Top Posts Tagged with #shellshock bug | Tumlook

Yahoo has announced that no user data was lost when apparently hackers had breached its servers. The web firm was reportedly cautioned regarding this breach by security experts who were studying the computers.

The computers were vulnerable to the Shellshock bug, discovered recently. Yahoo servers are seen as vulnerable to Shellshock even as the attackers employed a different vulnerability for getting into machines.

Yahoo said in a statement that October 6 it had isolated several servers which were vulnerable to be compromised via Shellshock.

#Yahoo #Hack #Shellshock bug #Hackers

•18+ Adults Only

Watch Anya Live on Cam

Anya is live and ready to show you everything. Watch her strip, dance, and perform exclusive shows just for you. Interact in real-time and make your fantasies come true.

✓ Live Streaming✓ Interactive Chat✓ Private Shows✓ HD Quality

Anya is LIVE right now

FREE

Free to watch • No registration required • HD streaming

This update fixes a security flaw in the bash UNIX shell.

#apple #os x #shellshock bug

How to protect yourself from the Shellshock Bash bug

A worrying new security vulnerability has muscled its way onto the Internet, and world-leading security experts are saying it's even worse than this year's Heartbleed fiasco. Called "Bash" or "Shellshock", the security flaw is inherent to a computer's shell.

Read more: http://goo.gl/4mgFMF

#shellshock bash #shellshock bug #security #internet #heartbleed

Coleção de referências sobre "Shellshock"

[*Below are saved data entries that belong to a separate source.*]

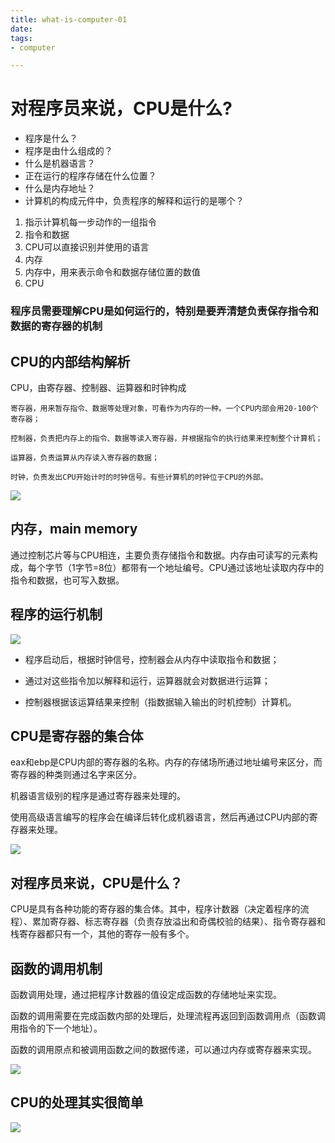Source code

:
 ```yaml
---
title: what-is-computer-01
date: 
tags:
- computer

---
```


# 对程序员来说，CPU是什么? #

- 程序是什么？     
- 程序是由什么组成的？
- 什么是机器语言？
- 正在运行的程序存储在什么位置？
- 什么是内存地址？
- 计算机的构成元件中，负责程序的解释和运行的是哪个？

<!-- more -->

1. 指示计算机每一步动作的一组指令
2. 指令和数据
3. CPU可以直接识别并使用的语言
4. 内存
5. 内存中，用来表示命令和数据存储位置的数值
6. CPU

### 程序员需要理解CPU是如何运行的，特别是要弄清楚负责保存指令和数据的寄存器的机制
  
## CPU的内部结构解析 ##

CPU，由寄存器、控制器、运算器和时钟构成

    寄存器，用来暂存指令、数据等处理对象，可看作为内存的一种。一个CPU内部会用20-100个寄存器；

    控制器，负责把内存上的指令、数据等读入寄存器，并根据指令的执行结果来控制整个计算机；

    运算器，负责运算从内存读入寄存器的数据；

    时钟，负责发出CPU开始计时的时钟信号。有些计算机的时钟位于CPU的外部。

![](http://ww4.sinaimg.cn/large/691a3013gw1f48jduouctj20ex09k75p.jpg)

## 内存，main memory ##

通过控制芯片等与CPU相连，主要负责存储指令和数据。内存由可读写的元素构成，每个字节（1字节=8位）都带有一个地址编号。CPU通过该地址读取内存中的指令和数据，也可写入数据。

## 程序的运行机制 ##

![](http://ww3.sinaimg.cn/large/691a3013gw1f48jaizpv5j20eo0dxgne.jpg)

- 程序启动后，根据时钟信号，控制器会从内存中读取指令和数据；

- 通过对这些指令加以解释和运行，运算器就会对数据进行运算；

- 控制器根据该运算结果来控制（指数据输入输出的时机控制）计算机。

## CPU是寄存器的集合体 ##

eax和ebp是CPU内部的寄存器的名称。内存的存储场所通过地址编号来区分，而寄存器的种类则通过名字来区分。

机器语言级别的程序是通过寄存器来处理的。

使用高级语言编写的程序会在编译后转化成机器语言，然后再通过CPU内部的寄存器来处理。

![](http://ww3.sinaimg.cn/large/691a3013gw1f48k2ivnzxj20eg07uq4o.jpg)

## 对程序员来说，CPU是什么？ ##

CPU是具有各种功能的寄存器的集合体。其中，程序计数器（决定着程序的流程）、累加寄存器、标志寄存器（负责存放溢出和奇偶校验的结果）、指令寄存器和栈寄存器都只有一个，其他的寄存一般有多个。

## 函数的调用机制 ##

函数调用处理，通过把程序计数器的值设定成函数的存储地址来实现。

函数的调用需要在完成函数内部的处理后，处理流程再返回到函数调用点（函数调用指令的下一个地址）。

函数的调用原点和被调用函数之间的数据传递，可以通过内存或寄存器来实现。

![](http://ww3.sinaimg.cn/large/691a3013gw1f48lq66zp4j20en0b9wgg.jpg)

## CPU的处理其实很简单 ##

![](http://ww2.sinaimg.cn/large/691a3013gw1f48mio49goj20eu04p755.jpg)



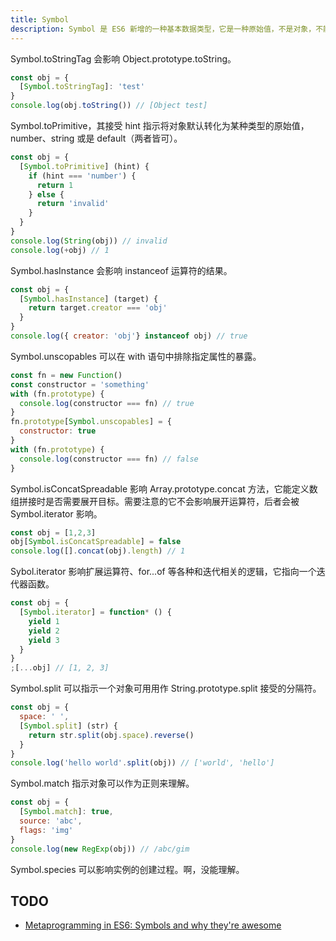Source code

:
 ```yaml
---
title: Symbol
description: Symbol 是 ES6 新增的一种基本数据类型，它是一种原始值，不是对象，不能使用 new 操作符创建。Symbol 的值是唯一的，可以用作对象属性的键。
---
```


Symbol.toStringTag 会影响 Object.prototype.toString。

```js
const obj = {
  [Symbol.toStringTag]: 'test'
}
console.log(obj.toString()) // [Object test]
```

Symbol.toPrimitive，其接受 hint 指示将对象默认转化为某种类型的原始值，number、string 或是 default（两者皆可）。

```js
const obj = {
  [Symbol.toPrimitive] (hint) {
    if (hint === 'number') {
      return 1
    } else {
      return 'invalid'
    }
  }
}
console.log(String(obj)) // invalid
console.log(+obj) // 1
```

Symbol.hasInstance 会影响 instanceof 运算符的结果。

```js
const obj = {
  [Symbol.hasInstance] (target) {
    return target.creator === 'obj'
  }
}
console.log({ creator: 'obj'} instanceof obj) // true
```

Symbol.unscopables 可以在 with 语句中排除指定属性的暴露。

```js
const fn = new Function()
const constructor = 'something'
with (fn.prototype) {
  console.log(constructor === fn) // true
}
fn.prototype[Symbol.unscopables] = {
  constructor: true
}
with (fn.prototype) {
  console.log(constructor === fn) // false
}
```

Symbol.isConcatSpreadable 影响 Array.prototype.concat 方法，它能定义数组拼接时是否需要展开目标。需要注意的它不会影响展开运算符，后者会被 Symbol.iterator 影响。

```js
const obj = [1,2,3]
obj[Symbol.isConcatSpreadable] = false
console.log([].concat(obj).length) // 1
```

Sybol.iterator 影响扩展运算符、for...of 等各种和迭代相关的逻辑，它指向一个迭代器函数。

```js
const obj = {
  [Symbol.iterator] = function* () {
    yield 1
    yield 2
    yield 3
  }
}
;[...obj] // [1, 2, 3]
```

Symbol.split 可以指示一个对象可用用作 String.prototype.split 接受的分隔符。

```js
const obj = {
  space: ' ',
  [Symbol.split] (str) {
    return str.split(obj.space).reverse()
  }
}
console.log('hello world'.split(obj)) // ['world', 'hello']
```

Symbol.match 指示对象可以作为正则来理解。

```js
const obj = {
  [Symbol.match]: true,
  source: 'abc',
  flags: 'img'
}
console.log(new RegExp(obj)) // /abc/gim
```

Symbol.species 可以影响实例的创建过程。啊，没能理解。

## TODO

* [Metaprogramming in ES6: Symbols and why they're awesome](https://www.keithcirkel.co.uk/metaprogramming-in-es6-symbols/#symbolspecies)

Próximo ao dia 24/09/2014 foi divulgada uma vulnerabilidade no GNU Bash - conhecida como Shellshock - que permite a execução de código através de variáveis de ambiente. Esta é uma coletânea de links para referência futura e não tem pretensão de ser uma lista definitiva. O fato de um link estar aqui não significa que eu esteja atestando sua qualidade; quero também manter um registro pessoal de como a comunidade tratou o assunto.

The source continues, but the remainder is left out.